▶ Your task:
Print nothing but the lines below starting at the line that holds "Attrition trends by" and ending at the line that holds "Investigate high-turnover roles", including both, each exactly as written.

------ Given records

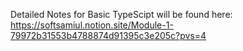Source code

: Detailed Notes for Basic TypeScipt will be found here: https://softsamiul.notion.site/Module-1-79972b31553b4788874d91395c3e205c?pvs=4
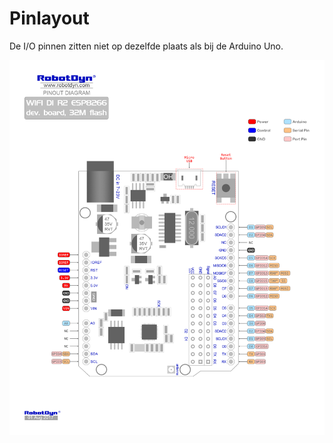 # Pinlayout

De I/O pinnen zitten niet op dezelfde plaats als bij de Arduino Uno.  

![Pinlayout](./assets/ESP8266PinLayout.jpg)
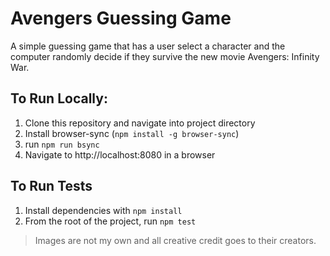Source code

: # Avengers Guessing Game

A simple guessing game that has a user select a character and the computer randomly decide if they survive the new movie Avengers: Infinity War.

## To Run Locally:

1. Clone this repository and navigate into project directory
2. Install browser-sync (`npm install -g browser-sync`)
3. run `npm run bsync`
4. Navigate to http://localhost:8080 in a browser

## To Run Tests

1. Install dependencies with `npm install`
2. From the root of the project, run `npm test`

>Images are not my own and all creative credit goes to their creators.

------------
------ Given records

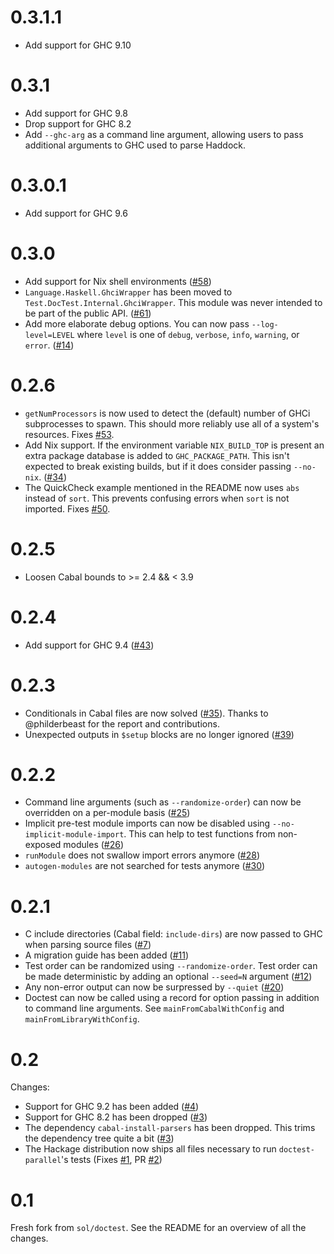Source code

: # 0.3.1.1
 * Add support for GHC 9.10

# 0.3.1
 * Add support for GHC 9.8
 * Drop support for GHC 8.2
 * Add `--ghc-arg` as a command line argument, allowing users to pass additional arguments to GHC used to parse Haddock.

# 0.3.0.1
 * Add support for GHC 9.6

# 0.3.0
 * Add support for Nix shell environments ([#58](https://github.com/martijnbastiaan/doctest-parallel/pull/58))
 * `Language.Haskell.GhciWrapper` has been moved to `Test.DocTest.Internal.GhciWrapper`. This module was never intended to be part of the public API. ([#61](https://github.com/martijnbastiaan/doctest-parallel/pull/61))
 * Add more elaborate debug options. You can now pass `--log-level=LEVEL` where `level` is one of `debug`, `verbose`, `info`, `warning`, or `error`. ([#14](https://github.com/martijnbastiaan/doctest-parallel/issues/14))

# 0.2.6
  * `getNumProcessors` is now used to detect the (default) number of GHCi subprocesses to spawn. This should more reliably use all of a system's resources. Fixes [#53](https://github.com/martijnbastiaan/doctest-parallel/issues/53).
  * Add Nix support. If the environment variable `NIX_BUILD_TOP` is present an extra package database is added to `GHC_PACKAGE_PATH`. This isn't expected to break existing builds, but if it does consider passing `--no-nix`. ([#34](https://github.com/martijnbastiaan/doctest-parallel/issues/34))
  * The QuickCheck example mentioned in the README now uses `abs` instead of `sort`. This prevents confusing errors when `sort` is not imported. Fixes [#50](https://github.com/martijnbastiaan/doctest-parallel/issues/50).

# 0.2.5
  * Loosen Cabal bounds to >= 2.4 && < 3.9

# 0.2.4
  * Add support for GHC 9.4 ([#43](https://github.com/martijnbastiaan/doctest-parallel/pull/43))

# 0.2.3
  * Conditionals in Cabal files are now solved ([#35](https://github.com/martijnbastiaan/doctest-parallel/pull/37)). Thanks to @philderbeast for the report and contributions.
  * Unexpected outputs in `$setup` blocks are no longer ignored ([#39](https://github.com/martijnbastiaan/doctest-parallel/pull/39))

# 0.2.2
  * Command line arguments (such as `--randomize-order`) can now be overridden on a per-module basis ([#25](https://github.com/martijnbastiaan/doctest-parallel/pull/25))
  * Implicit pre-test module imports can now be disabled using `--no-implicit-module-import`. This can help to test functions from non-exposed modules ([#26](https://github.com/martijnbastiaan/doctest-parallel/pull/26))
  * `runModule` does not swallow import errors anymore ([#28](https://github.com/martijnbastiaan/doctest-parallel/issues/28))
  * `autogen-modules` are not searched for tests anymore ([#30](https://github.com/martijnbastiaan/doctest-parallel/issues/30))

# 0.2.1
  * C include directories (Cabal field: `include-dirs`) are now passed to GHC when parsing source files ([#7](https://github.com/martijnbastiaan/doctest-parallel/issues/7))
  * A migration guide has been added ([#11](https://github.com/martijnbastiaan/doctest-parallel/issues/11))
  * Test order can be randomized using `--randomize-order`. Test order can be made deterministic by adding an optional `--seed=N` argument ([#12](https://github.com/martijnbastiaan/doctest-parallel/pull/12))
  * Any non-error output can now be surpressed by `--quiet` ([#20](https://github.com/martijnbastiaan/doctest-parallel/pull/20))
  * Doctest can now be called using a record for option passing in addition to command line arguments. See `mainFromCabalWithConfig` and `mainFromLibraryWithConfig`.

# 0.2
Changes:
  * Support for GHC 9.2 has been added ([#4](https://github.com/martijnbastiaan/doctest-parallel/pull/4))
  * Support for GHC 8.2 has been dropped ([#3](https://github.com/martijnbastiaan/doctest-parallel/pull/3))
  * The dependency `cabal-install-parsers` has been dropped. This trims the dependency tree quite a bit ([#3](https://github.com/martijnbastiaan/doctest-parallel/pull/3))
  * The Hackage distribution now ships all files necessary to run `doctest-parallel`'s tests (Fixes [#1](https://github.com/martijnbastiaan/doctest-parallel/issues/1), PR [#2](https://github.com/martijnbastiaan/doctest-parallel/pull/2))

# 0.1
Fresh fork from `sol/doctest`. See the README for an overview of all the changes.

------------
------ Given records

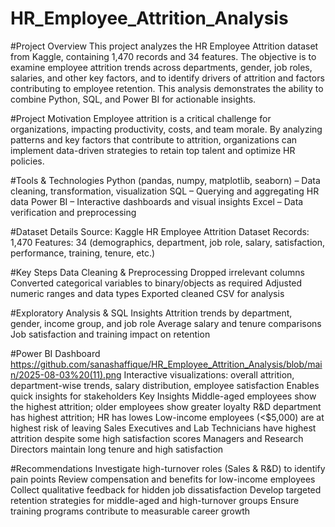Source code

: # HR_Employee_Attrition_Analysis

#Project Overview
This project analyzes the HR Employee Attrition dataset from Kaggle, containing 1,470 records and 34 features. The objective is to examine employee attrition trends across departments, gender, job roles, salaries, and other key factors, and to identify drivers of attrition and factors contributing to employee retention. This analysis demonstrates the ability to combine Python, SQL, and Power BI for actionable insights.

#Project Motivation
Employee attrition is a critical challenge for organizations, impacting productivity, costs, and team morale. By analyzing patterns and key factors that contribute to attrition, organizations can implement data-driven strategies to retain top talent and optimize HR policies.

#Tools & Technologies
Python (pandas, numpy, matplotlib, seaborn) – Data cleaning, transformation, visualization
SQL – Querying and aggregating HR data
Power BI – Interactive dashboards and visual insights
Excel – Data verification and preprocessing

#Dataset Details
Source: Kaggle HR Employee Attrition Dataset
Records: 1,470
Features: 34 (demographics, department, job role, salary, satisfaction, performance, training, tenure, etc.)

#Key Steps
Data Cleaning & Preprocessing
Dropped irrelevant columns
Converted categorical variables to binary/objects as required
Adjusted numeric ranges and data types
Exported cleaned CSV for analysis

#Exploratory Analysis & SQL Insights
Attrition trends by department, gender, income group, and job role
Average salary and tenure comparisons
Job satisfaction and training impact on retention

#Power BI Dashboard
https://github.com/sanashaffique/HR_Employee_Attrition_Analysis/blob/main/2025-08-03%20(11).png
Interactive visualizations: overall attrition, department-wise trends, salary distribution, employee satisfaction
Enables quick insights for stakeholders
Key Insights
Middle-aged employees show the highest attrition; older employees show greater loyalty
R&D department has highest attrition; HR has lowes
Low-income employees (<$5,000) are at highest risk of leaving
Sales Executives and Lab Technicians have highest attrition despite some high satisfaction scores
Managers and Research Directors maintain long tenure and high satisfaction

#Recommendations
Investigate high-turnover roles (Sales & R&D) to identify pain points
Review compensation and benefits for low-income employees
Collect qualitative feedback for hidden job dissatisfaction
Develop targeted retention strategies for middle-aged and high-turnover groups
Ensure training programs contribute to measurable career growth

------------

▶ Written solution:
Attrition trends by department, gender, income group, and job role
Average salary and tenure comparisons
Job satisfaction and training impact on retention

#Power BI Dashboard
https://github.com/sanashaffique/HR_Employee_Attrition_Analysis/blob/main/2025-08-03%20(11).png
Interactive visualizations: overall attrition, department-wise trends, salary distribution, employee satisfaction
Enables quick insights for stakeholders
Key Insights
Middle-aged employees show the highest attrition; older employees show greater loyalty
R&D department has highest attrition; HR has lowes
Low-income employees (<$5,000) are at highest risk of leaving
Sales Executives and Lab Technicians have highest attrition despite some high satisfaction scores
Managers and Research Directors maintain long tenure and high satisfaction

#Recommendations
Investigate high-turnover roles (Sales & R&D) to identify pain points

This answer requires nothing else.